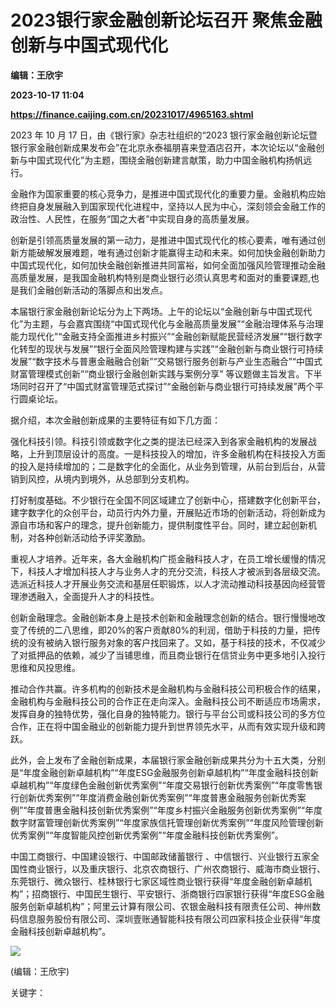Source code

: # 2023银行家金融创新论坛召开 聚焦金融创新与中国式现代化
**编辑：王欣宇**

**2023-10-17 11:04**

**https://finance.caijing.com.cn/20231017/4965163.shtml**

2023 年 10 月 17 日，由《银行家》杂志社组织的“2023 银行家金融创新论坛暨银行家金融创新成果发布会”在北京永泰福朋喜来登酒店召开，本次论坛以“金融创新与中国式现代化”为主题，围绕金融创新建言献策，助力中国金融机构扬帆远行。

金融作为国家重要的核心竞争力，是推进中国式现代化的重要力量。金融机构应始终把自身发展融入到国家现代化进程中，坚持以人民为中心，深刻领会金融工作的政治性、人民性，在服务“国之大者”中实现自身的高质量发展。

创新是引领高质量发展的第一动力，是推进中国式现代化的核心要素，唯有通过创新方能破解发展难题，唯有通过创新才能赢得主动和未来。如何加快金融创新助力中国式现代化，如何加快金融创新推进共同富裕，如何全面加强风险管理推动金融高质量发展，是我国金融机构特别是商业银行必须认真思考和面对的重要课题,也是我们金融创新活动的落脚点和出发点。

本届银行家金融创新论坛分为上下两场。上午的论坛以“金融创新与中国式现代化”为主题，与会嘉宾围绕“中国式现代化与金融高质量发展”“金融治理体系与治理能力现代化”“金融支持全面推进乡村振兴”“金融创新赋能民营经济发展”“银行数字化转型的现状与发展”“银行全面风险管理构建与实践”“金融创新与商业银行可持续发展”“数字技术与普惠金融融合创新”“交易银行服务创新与产业生态融合”“中国式财富管理模式创新”“商业银行金融创新实践与案例分享” 等议题做主旨发言。下半场同时召开了“中国式财富管理范式探讨”“金融创新与商业银行可持续发展”两个平行圆桌论坛。

据介绍，本次金融创新成果的主要特征有如下几方面：

强化科技引领。科技引领或数字化之类的提法已经深入到各家金融机构的发展战略，上升到顶层设计的高度。一是科技投入的增加，许多金融机构在科技投入方面的投入是持续增加的；二是数字化的全面化，从业务到管理，从前台到后台，从营销到风控，从境内到境外，从总部到分支机构。

打好制度基础。不少银行在全国不同区域建立了创新中心，搭建数字化创新平台，建字数字化的众创平台，动员行内外力量，开展贴近市场的创新活动，将创新成为源自市场和客户的理念，提升创新能力，提供制度性平台。同时，建立起创新机制，对各种创新活动给予评奖激励。

重视人才培养。近年来，各大金融机构广揽金融科技人才，在员工增长缓慢的情况下，科技人才增加科技人才与业务人才的充分交流，科技人才被派到各层级交流。选派近科技人才开展业务交流和基层任职锻炼，以人才流动推动科技基因向经营管理渗透融入，全面提升人才的科技性。

创新金融理念。金融创新本身上是技术创新和金融理念创新的结合。银行慢慢地改变了传统的二八思维，即20%的客户贡献80%的利润，借助于科技的力量，把传统的没有被纳入银行服务对象的客户找回来了。又如，基于科技的技术，不仅减少了对抵押品的依赖，减少了当铺思维，而且商业银行在信贷业务中更多地引入投行思维和风投思维。

推动合作共赢。许多机构的创新技术是金融机构与金融科技公司积极合作的结果，金融机构与金融科技公司的合作正在走向深入。金融科技公司不断适应市场需求，发挥自身的独特优势，强化自身的独特能力。银行与平台公司或科技公司的多方位合作，正在将中国金融业的创新能力提升到世界领先水平，从而有效实现升级和跨跃。

此外，会上发布了金融创新成果，本届银行家金融创新成果共分为十五大类，分别是“年度金融创新卓越机构”“年度ESG金融服务创新卓越机构”“年度金融科技创新卓越机构”“年度绿色金融创新优秀案例”“年度交易银行创新优秀案例”“年度零售银行创新优秀案例”“年度消费金融创新优秀案例”“年度普惠金融服务创新优秀案例”“年度普惠金融科技创新优秀案例”“年度乡村振兴金融服务创新优秀案例”“年度数字财富管理创新优秀案例”“年度家族信托管理创新优秀案例”“年度风险管理创新优秀案例”“年度智能风控创新优秀案例”“年度金融科技创新优秀案例”。

中国工商银行、中国建设银行、中国邮政储蓄银行 、中信银行、兴业银行五家全国性商业银行，以及重庆银行、北京农商银行、广州农商银行、威海市商业银行、东莞银行、微众银行、桂林银行七家区域性商业银行获得“年度金融创新卓越机构”；招商银行、中国民生银行、平安银行、浙商银行四家银行获得“年度ESG金融服务创新卓越机构”；阿里云计算有限公司、农银金融科技有限责任公司、神州数码信息服务股份有限公司、深圳壹账通智能科技有限公司四家科技企业获得“年度金融科技创新卓越机构”。

![](https://tx1.cdn.caijing.com.cn/2014-03-27/114048455.jpg)

(编辑：王欣宇)

关键字：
----------
What you are asked to do:
For each line of the material that contains "年度金融创新卓越机构", return a copy.

Output for this exercise:
此外，会上发布了金融创新成果，本届银行家金融创新成果共分为十五大类，分别是“年度金融创新卓越机构”“年度ESG金融服务创新卓越机构”“年度金融科技创新卓越机构”“年度绿色金融创新优秀案例”“年度交易银行创新优秀案例”“年度零售银行创新优秀案例”“年度消费金融创新优秀案例”“年度普惠金融服务创新优秀案例”“年度普惠金融科技创新优秀案例”“年度乡村振兴金融服务创新优秀案例”“年度数字财富管理创新优秀案例”“年度家族信托管理创新优秀案例”“年度风险管理创新优秀案例”“年度智能风控创新优秀案例”“年度金融科技创新优秀案例”。
中国工商银行、中国建设银行、中国邮政储蓄银行 、中信银行、兴业银行五家全国性商业银行，以及重庆银行、北京农商银行、广州农商银行、威海市商业银行、东莞银行、微众银行、桂林银行七家区域性商业银行获得“年度金融创新卓越机构”；招商银行、中国民生银行、平安银行、浙商银行四家银行获得“年度ESG金融服务创新卓越机构”；阿里云计算有限公司、农银金融科技有限责任公司、神州数码信息服务股份有限公司、深圳壹账通智能科技有限公司四家科技企业获得“年度金融科技创新卓越机构”。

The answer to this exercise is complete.